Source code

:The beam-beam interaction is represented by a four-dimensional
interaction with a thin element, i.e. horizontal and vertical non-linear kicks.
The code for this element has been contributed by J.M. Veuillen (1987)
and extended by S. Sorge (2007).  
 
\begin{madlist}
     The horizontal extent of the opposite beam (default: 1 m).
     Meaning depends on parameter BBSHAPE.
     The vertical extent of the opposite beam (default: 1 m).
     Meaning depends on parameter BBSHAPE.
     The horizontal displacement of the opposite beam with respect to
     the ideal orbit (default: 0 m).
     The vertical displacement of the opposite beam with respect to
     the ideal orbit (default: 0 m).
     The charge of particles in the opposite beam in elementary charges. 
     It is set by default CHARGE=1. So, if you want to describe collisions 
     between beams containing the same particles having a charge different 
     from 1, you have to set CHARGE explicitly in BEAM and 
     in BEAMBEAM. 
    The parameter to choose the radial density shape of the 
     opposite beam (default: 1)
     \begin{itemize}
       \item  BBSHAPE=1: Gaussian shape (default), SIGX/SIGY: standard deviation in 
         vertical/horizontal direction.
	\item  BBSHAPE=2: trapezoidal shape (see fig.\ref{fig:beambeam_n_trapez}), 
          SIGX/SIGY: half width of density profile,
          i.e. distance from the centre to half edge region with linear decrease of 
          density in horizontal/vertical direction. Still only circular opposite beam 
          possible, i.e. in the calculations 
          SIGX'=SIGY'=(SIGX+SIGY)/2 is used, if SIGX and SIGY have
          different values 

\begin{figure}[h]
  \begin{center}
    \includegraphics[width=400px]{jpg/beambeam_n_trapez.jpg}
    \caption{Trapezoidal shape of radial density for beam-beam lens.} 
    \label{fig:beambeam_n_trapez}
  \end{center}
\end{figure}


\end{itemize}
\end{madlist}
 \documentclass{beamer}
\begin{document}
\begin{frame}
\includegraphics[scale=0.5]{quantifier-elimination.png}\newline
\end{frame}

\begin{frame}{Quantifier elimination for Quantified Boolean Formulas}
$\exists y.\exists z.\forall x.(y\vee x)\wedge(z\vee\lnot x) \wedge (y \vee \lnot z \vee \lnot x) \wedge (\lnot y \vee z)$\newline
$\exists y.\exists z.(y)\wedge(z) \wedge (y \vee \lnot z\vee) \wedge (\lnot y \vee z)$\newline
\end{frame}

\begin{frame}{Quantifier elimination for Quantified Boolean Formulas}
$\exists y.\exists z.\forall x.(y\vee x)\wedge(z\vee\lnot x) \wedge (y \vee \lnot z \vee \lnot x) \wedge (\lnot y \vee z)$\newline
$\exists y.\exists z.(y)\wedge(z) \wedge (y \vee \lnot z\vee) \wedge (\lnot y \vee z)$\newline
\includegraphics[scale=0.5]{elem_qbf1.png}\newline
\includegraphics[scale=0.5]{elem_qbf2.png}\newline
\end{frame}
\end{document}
* * * * * * *
Exercise: The answer is all of the material, given again exactly.

Expected answer:
Source code

:The beam-beam interaction is represented by a four-dimensional
interaction with a thin element, i.e. horizontal and vertical non-linear kicks.
The code for this element has been contributed by J.M. Veuillen (1987)
and extended by S. Sorge (2007).  
 
\begin{madlist}
     The horizontal extent of the opposite beam (default: 1 m).
     Meaning depends on parameter BBSHAPE.
     The vertical extent of the opposite beam (default: 1 m).
     Meaning depends on parameter BBSHAPE.
     The horizontal displacement of the opposite beam with respect to
     the ideal orbit (default: 0 m).
     The vertical displacement of the opposite beam with respect to
     the ideal orbit (default: 0 m).
     The charge of particles in the opposite beam in elementary charges. 
     It is set by default CHARGE=1. So, if you want to describe collisions 
     between beams containing the same particles having a charge different 
     from 1, you have to set CHARGE explicitly in BEAM and 
     in BEAMBEAM. 
    The parameter to choose the radial density shape of the 
     opposite beam (default: 1)
     \begin{itemize}
       \item  BBSHAPE=1: Gaussian shape (default), SIGX/SIGY: standard deviation in 
         vertical/horizontal direction.
	\item  BBSHAPE=2: trapezoidal shape (see fig.\ref{fig:beambeam_n_trapez}), 
          SIGX/SIGY: half width of density profile,
          i.e. distance from the centre to half edge region with linear decrease of 
          density in horizontal/vertical direction. Still only circular opposite beam 
          possible, i.e. in the calculations 
          SIGX'=SIGY'=(SIGX+SIGY)/2 is used, if SIGX and SIGY have
          different values 

\begin{figure}[h]
  \begin{center}
    \includegraphics[width=400px]{jpg/beambeam_n_trapez.jpg}
    \caption{Trapezoidal shape of radial density for beam-beam lens.} 
    \label{fig:beambeam_n_trapez}
  \end{center}
\end{figure}


\end{itemize}
\end{madlist}
 \documentclass{beamer}
\begin{document}
\begin{frame}
\includegraphics[scale=0.5]{quantifier-elimination.png}\newline
\end{frame}

\begin{frame}{Quantifier elimination for Quantified Boolean Formulas}
$\exists y.\exists z.\forall x.(y\vee x)\wedge(z\vee\lnot x) \wedge (y \vee \lnot z \vee \lnot x) \wedge (\lnot y \vee z)$\newline
$\exists y.\exists z.(y)\wedge(z) \wedge (y \vee \lnot z\vee) \wedge (\lnot y \vee z)$\newline
\end{frame}

\begin{frame}{Quantifier elimination for Quantified Boolean Formulas}
$\exists y.\exists z.\forall x.(y\vee x)\wedge(z\vee\lnot x) \wedge (y \vee \lnot z \vee \lnot x) \wedge (\lnot y \vee z)$\newline
$\exists y.\exists z.(y)\wedge(z) \wedge (y \vee \lnot z\vee) \wedge (\lnot y \vee z)$\newline
\includegraphics[scale=0.5]{elem_qbf1.png}\newline
\includegraphics[scale=0.5]{elem_qbf2.png}\newline
\end{frame}
\end{document}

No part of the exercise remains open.